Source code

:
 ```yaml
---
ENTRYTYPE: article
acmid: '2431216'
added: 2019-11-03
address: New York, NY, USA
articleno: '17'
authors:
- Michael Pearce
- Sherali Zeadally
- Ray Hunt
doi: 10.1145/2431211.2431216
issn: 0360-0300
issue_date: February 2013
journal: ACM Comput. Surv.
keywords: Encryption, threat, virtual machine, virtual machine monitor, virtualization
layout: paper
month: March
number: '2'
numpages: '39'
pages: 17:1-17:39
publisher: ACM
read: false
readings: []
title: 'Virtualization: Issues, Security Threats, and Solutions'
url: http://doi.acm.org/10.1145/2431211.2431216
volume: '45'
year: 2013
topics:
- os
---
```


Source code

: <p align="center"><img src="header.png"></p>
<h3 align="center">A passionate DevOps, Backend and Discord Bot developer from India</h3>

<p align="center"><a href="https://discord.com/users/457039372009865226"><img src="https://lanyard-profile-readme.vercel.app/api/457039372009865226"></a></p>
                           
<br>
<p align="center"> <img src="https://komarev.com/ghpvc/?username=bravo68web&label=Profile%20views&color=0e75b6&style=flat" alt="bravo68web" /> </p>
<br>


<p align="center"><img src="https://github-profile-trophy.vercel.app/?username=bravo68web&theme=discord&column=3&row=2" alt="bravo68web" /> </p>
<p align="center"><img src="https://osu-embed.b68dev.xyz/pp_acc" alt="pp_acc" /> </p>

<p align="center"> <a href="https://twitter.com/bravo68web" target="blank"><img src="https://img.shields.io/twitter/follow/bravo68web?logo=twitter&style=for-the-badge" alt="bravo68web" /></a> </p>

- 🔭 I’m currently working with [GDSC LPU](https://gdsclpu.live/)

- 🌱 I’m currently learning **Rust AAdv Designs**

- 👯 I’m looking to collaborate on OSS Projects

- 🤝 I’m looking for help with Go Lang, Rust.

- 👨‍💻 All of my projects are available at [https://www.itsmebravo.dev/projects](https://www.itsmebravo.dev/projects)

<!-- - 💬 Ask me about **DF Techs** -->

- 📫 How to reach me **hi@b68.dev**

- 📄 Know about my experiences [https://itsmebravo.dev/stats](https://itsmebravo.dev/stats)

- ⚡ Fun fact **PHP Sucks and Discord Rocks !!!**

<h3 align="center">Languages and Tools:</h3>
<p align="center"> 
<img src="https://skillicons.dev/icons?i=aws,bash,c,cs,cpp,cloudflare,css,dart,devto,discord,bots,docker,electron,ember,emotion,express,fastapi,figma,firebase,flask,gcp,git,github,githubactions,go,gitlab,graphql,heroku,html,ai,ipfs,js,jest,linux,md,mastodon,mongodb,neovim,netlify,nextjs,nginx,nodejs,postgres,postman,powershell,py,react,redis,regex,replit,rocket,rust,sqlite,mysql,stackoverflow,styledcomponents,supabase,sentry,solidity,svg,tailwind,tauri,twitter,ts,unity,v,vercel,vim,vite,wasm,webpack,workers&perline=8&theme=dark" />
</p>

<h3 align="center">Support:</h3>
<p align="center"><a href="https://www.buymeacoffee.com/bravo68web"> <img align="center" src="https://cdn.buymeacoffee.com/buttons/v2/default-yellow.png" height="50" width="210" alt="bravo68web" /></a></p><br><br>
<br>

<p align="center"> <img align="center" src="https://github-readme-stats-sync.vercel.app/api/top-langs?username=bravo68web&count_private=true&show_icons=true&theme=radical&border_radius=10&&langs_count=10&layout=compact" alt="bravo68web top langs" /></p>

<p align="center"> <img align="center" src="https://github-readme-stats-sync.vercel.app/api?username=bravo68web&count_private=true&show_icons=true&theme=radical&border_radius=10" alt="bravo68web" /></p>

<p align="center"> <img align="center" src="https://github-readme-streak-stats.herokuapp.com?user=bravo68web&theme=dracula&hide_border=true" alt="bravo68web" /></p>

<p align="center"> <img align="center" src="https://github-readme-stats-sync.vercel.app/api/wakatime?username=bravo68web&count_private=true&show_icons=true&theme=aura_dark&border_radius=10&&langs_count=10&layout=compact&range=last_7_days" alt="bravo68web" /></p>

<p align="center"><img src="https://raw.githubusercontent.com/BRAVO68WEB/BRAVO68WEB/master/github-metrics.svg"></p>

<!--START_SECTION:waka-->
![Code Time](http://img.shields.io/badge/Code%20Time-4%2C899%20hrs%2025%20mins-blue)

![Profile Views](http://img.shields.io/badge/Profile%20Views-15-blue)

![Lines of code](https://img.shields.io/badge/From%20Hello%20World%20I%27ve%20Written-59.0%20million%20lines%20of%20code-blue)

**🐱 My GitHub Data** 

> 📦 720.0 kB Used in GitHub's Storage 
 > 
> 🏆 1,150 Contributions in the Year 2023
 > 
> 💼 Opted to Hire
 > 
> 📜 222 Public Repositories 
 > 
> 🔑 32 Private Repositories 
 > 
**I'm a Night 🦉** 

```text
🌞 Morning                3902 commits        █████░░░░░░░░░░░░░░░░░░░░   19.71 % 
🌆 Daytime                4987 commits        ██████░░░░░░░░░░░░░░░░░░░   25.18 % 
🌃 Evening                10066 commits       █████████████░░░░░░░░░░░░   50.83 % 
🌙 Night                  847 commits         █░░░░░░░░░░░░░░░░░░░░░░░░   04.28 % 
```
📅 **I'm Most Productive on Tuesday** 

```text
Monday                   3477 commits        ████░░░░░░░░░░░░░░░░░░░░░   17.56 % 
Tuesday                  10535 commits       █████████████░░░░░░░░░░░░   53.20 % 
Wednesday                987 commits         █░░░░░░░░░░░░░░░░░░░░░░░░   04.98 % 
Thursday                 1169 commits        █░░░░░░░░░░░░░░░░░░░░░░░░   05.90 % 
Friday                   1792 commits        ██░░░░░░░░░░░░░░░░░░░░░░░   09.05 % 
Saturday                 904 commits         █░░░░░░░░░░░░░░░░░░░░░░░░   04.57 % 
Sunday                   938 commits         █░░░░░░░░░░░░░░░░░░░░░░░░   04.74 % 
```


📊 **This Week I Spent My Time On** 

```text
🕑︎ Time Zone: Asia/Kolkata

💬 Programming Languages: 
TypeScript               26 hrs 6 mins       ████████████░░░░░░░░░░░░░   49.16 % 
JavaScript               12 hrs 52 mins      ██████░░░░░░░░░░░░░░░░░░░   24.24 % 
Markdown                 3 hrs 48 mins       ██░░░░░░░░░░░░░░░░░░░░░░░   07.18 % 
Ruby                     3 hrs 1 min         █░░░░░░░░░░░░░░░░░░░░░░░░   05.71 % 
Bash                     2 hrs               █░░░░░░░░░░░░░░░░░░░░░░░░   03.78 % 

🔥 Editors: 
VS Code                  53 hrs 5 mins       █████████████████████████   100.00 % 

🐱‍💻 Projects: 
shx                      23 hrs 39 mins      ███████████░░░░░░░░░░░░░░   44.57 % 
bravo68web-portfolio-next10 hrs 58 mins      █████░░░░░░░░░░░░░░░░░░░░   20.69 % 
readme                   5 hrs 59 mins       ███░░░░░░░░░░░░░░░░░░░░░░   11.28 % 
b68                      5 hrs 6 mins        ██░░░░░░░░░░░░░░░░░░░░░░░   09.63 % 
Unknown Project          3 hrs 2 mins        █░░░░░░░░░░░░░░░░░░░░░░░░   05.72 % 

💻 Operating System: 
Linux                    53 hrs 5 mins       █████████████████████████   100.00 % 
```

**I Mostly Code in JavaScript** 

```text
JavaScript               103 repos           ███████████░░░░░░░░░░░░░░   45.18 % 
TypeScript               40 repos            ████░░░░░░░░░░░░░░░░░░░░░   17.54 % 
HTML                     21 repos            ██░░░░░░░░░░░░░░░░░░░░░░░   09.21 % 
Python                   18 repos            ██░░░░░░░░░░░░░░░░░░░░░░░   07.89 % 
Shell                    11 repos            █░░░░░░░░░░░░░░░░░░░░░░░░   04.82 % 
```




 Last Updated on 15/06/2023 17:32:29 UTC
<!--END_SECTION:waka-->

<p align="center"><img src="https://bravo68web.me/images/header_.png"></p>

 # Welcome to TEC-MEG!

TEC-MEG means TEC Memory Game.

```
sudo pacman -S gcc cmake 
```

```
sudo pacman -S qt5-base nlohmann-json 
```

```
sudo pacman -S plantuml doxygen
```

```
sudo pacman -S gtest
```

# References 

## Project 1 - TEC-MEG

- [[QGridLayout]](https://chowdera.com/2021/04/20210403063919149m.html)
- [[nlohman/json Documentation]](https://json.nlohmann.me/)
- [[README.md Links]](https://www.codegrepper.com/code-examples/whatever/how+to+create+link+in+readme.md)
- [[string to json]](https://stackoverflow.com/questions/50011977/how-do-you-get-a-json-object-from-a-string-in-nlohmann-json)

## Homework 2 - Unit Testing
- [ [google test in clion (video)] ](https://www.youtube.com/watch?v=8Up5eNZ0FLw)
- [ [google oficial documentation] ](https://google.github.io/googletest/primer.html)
──────
Show all lines in the entries above where the string "json" appears.

* Exercise response *
sudo pacman -S qt5-base nlohmann-json 
- [[nlohman/json Documentation]](https://json.nlohmann.me/)
- [[string to json]](https://stackoverflow.com/questions/50011977/how-do-you-get-a-json-object-from-a-string-in-nlohmann-json)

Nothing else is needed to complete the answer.